Aesthetic uses of hyaluronic acid

The function of cosmetics, apart from other theoretical effects, is basically to maintain good hydration of the skin, even in its deepest layers, so that the thickness, volume, and smoothness of the skin is maintained. It can be used to prevent or delay the appearance of wrinkles or also to treat them when they are in their most incipient stage of appearance.

However, in the field of aesthetic medicine, it has been a true revolution in the treatment of wrinkles, to the point of replacing botulinum toxin (Botox) in many cases. It has been clinically demonstrated that when applied by intradermal injection hyaluronic acid stimulates and activates fibroblasts even in elderly people, which means that in addition to providing greater volume to the skin also stimulates the formation of collagen.
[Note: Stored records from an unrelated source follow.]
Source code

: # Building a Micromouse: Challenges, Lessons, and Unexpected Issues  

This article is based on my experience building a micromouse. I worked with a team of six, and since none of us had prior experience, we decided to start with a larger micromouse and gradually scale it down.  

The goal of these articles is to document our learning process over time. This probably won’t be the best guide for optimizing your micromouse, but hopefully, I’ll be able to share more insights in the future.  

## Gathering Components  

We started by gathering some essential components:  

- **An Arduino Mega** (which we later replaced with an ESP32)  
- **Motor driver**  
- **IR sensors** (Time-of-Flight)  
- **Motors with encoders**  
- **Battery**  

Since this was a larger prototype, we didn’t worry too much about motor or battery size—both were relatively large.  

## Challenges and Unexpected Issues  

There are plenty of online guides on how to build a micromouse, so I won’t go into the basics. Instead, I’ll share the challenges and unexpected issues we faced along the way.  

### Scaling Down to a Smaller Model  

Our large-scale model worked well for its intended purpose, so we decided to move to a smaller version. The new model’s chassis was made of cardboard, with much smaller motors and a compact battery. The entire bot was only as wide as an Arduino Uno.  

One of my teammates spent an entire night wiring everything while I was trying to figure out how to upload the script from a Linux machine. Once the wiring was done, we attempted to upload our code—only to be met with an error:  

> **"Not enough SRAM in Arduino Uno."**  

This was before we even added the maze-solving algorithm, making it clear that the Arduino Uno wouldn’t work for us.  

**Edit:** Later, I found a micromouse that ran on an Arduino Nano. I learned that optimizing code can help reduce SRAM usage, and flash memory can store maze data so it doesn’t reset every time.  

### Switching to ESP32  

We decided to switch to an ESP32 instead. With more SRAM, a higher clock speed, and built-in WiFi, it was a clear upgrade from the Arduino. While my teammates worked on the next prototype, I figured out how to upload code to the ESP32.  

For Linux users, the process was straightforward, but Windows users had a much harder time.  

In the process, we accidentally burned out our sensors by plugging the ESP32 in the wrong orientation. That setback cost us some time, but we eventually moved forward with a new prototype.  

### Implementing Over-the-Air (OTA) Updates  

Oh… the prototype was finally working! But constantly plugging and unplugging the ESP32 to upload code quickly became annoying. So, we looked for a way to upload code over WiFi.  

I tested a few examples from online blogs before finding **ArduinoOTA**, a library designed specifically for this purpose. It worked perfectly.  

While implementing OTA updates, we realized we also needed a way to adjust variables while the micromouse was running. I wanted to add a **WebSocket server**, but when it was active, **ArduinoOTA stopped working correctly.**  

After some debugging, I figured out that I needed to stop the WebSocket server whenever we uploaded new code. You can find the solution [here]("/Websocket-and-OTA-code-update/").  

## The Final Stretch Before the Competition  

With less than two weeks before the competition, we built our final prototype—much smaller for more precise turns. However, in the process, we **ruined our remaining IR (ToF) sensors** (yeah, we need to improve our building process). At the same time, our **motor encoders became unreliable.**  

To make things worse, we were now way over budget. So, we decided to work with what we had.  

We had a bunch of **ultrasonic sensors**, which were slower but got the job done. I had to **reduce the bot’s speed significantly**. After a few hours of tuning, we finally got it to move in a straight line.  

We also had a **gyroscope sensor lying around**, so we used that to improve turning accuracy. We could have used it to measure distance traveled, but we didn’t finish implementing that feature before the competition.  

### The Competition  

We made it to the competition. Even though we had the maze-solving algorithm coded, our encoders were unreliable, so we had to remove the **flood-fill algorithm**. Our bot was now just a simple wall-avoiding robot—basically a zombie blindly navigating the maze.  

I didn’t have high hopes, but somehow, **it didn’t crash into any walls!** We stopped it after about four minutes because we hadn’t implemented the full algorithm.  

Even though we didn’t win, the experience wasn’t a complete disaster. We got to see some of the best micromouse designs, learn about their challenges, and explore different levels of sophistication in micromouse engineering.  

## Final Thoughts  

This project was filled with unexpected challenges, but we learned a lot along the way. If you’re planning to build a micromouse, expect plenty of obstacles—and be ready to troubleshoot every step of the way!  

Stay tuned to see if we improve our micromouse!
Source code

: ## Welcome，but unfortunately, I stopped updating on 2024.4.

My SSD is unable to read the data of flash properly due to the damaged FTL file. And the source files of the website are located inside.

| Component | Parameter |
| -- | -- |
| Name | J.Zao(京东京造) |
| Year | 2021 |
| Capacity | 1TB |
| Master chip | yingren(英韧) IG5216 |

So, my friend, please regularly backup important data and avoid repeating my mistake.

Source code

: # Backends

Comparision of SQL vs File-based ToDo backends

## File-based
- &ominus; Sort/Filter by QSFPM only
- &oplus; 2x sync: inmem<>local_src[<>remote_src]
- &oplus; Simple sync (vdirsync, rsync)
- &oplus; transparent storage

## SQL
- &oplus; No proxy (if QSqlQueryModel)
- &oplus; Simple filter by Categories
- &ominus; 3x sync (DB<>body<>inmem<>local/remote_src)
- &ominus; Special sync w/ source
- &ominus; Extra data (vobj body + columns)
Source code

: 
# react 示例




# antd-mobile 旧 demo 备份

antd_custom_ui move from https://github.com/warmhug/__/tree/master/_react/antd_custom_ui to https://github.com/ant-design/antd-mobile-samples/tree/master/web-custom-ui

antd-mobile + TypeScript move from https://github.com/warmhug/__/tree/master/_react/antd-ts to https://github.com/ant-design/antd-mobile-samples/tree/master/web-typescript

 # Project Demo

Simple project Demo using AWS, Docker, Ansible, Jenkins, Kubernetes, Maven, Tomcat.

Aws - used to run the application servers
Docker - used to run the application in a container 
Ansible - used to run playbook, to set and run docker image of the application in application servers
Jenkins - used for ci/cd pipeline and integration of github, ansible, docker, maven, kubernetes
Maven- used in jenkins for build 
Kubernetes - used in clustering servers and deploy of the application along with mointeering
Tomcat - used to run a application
This is why this treatment is currently being used to eliminate certain wrinkles:

  • The nasolabial folds, those that start from the nose towards the sides of the mouth).
  • The periorbital folds and the corners of the mouth, in the lip contour line.
  • Those between the eyebrows.
  • Crow’s feet.
  • Those of the forehead.

Medical uses of hyaluronic acid

The particular properties of hyaluronic acid have opened up an increasingly wide field of applications in the treatment of different pathologies. The first of these concerns the treatment of degenerative joint diseases such as osteoarthritis. In this case, infiltrations of this substance are becoming more and more frequent with a double purpose: to reduce pain and to achieve an appreciable regeneration of the cartilage.

It is also used to replace the synovial fluid lost during arthroscopic surgery. Likewise, in elite sports, it is used to recover more quickly from joint injuries (ankle, knee, etc.).

In dentistry, it is used to improve healing and regenerate gums and oral mucosa, as well as in the surgical treatment of temporomandibular joint dysfunction. Another incipient use is for the treatment of interstitial cystitis, through its introduction into the bladder. It is also suggested that it may be useful in the treatment of skin problems such as lipodystrophy, either caused by therapies with excess steroids or by antiretroviral treatment of HIV-infected persons.